PROBLEM: Search the material below for the word "Unstoppable" and copy every line in which it occurs.

DATA FOR THIS EXERCISE Block Start

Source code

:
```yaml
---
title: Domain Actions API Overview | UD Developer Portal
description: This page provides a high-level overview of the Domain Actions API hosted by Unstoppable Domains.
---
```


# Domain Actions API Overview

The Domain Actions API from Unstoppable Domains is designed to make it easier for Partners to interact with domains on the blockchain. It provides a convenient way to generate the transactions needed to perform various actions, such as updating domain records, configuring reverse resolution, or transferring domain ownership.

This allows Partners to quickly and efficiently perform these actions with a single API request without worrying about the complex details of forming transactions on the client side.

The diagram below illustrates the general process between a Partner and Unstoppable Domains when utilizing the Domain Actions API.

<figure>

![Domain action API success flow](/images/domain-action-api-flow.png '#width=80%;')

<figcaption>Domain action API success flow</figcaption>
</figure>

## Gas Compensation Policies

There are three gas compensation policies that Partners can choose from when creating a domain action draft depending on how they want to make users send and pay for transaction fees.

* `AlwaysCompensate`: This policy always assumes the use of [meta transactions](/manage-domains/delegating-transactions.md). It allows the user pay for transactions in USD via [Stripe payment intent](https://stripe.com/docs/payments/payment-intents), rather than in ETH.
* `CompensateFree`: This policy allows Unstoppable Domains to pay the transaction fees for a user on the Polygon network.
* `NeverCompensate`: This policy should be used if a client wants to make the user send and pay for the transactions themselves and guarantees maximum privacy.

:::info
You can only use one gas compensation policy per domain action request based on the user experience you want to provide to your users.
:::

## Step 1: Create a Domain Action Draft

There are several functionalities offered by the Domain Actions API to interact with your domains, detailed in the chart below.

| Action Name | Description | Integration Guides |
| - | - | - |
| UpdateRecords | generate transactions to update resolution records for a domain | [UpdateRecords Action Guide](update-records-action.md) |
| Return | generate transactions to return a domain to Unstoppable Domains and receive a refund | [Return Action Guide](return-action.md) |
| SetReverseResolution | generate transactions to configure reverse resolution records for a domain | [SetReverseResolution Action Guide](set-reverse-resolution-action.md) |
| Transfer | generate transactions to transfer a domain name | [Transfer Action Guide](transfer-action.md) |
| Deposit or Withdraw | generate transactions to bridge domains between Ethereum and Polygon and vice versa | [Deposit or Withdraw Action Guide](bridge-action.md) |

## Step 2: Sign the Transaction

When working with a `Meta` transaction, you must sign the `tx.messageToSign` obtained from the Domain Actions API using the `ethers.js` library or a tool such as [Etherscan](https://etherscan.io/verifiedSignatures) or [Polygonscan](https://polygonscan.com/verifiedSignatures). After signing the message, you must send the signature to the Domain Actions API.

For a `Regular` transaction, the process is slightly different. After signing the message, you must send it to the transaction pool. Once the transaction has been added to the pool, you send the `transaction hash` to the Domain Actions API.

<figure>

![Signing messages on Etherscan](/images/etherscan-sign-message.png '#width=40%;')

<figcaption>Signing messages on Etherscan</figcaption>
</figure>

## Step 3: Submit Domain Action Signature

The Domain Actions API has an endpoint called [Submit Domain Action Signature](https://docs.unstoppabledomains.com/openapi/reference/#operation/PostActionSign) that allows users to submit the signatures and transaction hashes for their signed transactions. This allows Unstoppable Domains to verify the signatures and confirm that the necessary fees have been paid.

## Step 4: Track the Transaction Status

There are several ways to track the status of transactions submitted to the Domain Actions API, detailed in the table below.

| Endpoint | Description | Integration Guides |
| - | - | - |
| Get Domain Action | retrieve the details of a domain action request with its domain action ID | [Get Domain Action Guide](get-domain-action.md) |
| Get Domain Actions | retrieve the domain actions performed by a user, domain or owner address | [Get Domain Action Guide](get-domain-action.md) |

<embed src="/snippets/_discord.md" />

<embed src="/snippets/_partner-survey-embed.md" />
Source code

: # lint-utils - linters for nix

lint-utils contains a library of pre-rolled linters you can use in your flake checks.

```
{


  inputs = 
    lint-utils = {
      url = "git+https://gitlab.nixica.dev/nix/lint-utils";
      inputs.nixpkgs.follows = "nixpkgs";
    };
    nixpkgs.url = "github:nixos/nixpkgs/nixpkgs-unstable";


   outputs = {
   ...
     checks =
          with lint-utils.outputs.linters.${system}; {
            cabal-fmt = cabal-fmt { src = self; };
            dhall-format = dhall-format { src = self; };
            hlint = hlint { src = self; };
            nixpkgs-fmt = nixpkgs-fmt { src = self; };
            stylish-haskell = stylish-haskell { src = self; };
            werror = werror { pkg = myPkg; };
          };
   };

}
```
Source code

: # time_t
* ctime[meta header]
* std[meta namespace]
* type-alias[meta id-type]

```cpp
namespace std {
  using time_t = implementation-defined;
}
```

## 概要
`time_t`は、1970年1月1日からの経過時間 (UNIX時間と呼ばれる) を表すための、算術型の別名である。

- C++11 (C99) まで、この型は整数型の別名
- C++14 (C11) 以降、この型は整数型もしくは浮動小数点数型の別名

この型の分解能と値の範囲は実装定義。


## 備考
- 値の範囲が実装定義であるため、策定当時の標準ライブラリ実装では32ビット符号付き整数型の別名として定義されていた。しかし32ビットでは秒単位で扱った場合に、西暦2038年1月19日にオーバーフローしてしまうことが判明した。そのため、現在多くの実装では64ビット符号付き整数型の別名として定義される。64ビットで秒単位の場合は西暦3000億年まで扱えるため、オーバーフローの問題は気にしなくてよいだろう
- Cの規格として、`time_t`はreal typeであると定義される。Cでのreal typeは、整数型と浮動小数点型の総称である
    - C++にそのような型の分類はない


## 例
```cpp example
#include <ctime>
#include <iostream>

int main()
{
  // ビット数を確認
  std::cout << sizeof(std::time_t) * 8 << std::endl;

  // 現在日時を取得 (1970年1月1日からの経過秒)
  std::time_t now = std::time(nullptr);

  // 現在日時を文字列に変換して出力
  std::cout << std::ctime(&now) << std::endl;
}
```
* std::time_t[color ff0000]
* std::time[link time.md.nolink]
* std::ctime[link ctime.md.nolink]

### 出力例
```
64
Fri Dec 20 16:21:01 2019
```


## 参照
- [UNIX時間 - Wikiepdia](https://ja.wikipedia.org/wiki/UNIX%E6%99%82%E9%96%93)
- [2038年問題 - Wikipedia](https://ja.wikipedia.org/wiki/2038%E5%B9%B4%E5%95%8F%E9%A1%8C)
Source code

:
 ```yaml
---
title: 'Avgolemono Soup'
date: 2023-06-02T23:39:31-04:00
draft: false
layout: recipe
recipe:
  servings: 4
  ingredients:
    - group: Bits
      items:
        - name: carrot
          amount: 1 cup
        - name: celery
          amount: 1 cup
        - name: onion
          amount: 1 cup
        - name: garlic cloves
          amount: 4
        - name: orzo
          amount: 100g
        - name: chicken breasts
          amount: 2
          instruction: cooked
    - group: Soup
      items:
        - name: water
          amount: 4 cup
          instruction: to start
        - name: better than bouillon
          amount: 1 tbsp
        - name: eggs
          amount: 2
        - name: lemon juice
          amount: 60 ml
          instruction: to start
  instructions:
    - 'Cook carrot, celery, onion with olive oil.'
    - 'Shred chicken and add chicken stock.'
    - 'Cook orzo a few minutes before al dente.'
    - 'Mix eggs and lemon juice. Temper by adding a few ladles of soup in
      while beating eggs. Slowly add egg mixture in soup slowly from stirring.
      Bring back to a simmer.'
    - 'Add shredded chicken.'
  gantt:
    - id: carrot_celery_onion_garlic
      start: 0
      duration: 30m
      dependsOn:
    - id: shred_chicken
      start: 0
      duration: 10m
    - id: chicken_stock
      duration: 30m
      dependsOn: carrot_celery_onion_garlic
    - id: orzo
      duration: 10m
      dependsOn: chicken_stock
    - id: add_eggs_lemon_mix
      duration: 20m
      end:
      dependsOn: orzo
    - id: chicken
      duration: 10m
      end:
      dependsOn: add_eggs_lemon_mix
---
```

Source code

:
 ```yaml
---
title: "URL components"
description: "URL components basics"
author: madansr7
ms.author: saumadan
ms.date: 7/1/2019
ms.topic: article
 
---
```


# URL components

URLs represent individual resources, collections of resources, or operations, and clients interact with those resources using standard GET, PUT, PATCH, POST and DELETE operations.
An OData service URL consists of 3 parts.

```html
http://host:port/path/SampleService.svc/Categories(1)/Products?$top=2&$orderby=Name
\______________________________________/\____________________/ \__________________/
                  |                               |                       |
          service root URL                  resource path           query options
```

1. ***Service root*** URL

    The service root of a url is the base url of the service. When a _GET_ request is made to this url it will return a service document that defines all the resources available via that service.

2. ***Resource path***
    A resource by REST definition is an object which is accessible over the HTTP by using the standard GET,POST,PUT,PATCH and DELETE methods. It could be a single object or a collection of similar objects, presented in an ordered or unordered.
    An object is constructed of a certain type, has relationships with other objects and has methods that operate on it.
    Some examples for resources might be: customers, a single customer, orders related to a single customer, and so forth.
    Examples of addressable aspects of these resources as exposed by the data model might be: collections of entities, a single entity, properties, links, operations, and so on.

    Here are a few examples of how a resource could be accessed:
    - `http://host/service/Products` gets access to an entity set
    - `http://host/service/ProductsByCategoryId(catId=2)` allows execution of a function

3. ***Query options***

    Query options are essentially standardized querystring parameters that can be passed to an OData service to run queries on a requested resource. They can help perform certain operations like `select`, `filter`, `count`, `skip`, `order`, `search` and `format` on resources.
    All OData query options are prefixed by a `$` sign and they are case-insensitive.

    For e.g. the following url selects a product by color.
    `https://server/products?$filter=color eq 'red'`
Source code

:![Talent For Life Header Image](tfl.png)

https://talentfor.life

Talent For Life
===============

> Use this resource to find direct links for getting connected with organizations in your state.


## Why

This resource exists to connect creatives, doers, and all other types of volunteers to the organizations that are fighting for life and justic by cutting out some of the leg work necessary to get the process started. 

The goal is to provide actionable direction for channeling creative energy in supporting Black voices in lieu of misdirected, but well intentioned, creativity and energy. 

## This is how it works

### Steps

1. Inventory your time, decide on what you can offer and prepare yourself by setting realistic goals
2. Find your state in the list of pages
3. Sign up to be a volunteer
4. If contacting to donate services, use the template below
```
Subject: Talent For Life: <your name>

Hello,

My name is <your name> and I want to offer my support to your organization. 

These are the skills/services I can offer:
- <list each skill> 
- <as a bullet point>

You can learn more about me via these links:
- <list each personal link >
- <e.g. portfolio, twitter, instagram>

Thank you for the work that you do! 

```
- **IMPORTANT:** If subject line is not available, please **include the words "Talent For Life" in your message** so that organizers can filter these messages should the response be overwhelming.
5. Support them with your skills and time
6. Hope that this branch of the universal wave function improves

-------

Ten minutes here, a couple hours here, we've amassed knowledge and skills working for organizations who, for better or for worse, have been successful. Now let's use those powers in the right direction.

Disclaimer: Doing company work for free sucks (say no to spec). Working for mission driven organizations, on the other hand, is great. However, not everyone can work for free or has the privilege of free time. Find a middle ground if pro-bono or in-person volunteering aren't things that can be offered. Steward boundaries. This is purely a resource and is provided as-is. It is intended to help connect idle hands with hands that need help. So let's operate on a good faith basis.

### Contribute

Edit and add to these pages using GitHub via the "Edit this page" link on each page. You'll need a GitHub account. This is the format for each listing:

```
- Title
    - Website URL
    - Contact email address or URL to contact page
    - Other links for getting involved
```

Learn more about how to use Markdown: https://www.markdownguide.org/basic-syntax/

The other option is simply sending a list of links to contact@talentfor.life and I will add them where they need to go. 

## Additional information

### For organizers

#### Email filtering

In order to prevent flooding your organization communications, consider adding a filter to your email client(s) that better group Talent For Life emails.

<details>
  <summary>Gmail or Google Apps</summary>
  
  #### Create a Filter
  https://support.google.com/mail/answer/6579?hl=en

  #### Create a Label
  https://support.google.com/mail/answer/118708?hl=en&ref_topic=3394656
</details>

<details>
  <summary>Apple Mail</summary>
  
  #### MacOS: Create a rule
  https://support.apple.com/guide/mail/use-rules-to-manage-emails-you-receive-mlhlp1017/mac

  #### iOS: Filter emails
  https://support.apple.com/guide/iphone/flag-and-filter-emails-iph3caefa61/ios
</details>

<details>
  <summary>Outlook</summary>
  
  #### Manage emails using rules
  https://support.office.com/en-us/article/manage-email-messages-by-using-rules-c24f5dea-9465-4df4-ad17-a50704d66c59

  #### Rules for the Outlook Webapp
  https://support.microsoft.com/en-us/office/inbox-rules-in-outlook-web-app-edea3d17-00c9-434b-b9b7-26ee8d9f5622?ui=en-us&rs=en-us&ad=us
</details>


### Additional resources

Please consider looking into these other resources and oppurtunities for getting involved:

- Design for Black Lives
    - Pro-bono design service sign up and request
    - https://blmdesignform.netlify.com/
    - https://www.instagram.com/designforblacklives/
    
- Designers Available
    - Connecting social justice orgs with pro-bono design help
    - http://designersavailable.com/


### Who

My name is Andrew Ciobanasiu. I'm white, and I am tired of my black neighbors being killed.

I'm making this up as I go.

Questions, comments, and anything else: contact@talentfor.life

DATA FOR THIS EXERCISE Block End

WRITTEN SOLUTION:
description: This page provides a high-level overview of the Domain Actions API hosted by Unstoppable Domains.
The Domain Actions API from Unstoppable Domains is designed to make it easier for Partners to interact with domains on the blockchain. It provides a convenient way to generate the transactions needed to perform various actions, such as updating domain records, configuring reverse resolution, or transferring domain ownership.
The diagram below illustrates the general process between a Partner and Unstoppable Domains when utilizing the Domain Actions API.
* `CompensateFree`: This policy allows Unstoppable Domains to pay the transaction fees for a user on the Polygon network.
| Return | generate transactions to return a domain to Unstoppable Domains and receive a refund | [Return Action Guide](return-action.md) |
The Domain Actions API has an endpoint called [Submit Domain Action Signature](https://docs.unstoppabledomains.com/openapi/reference/#operation/PostActionSign) that allows users to submit the signatures and transaction hashes for their signed transactions. This allows Unstoppable Domains to verify the signatures and confirm that the necessary fees have been paid.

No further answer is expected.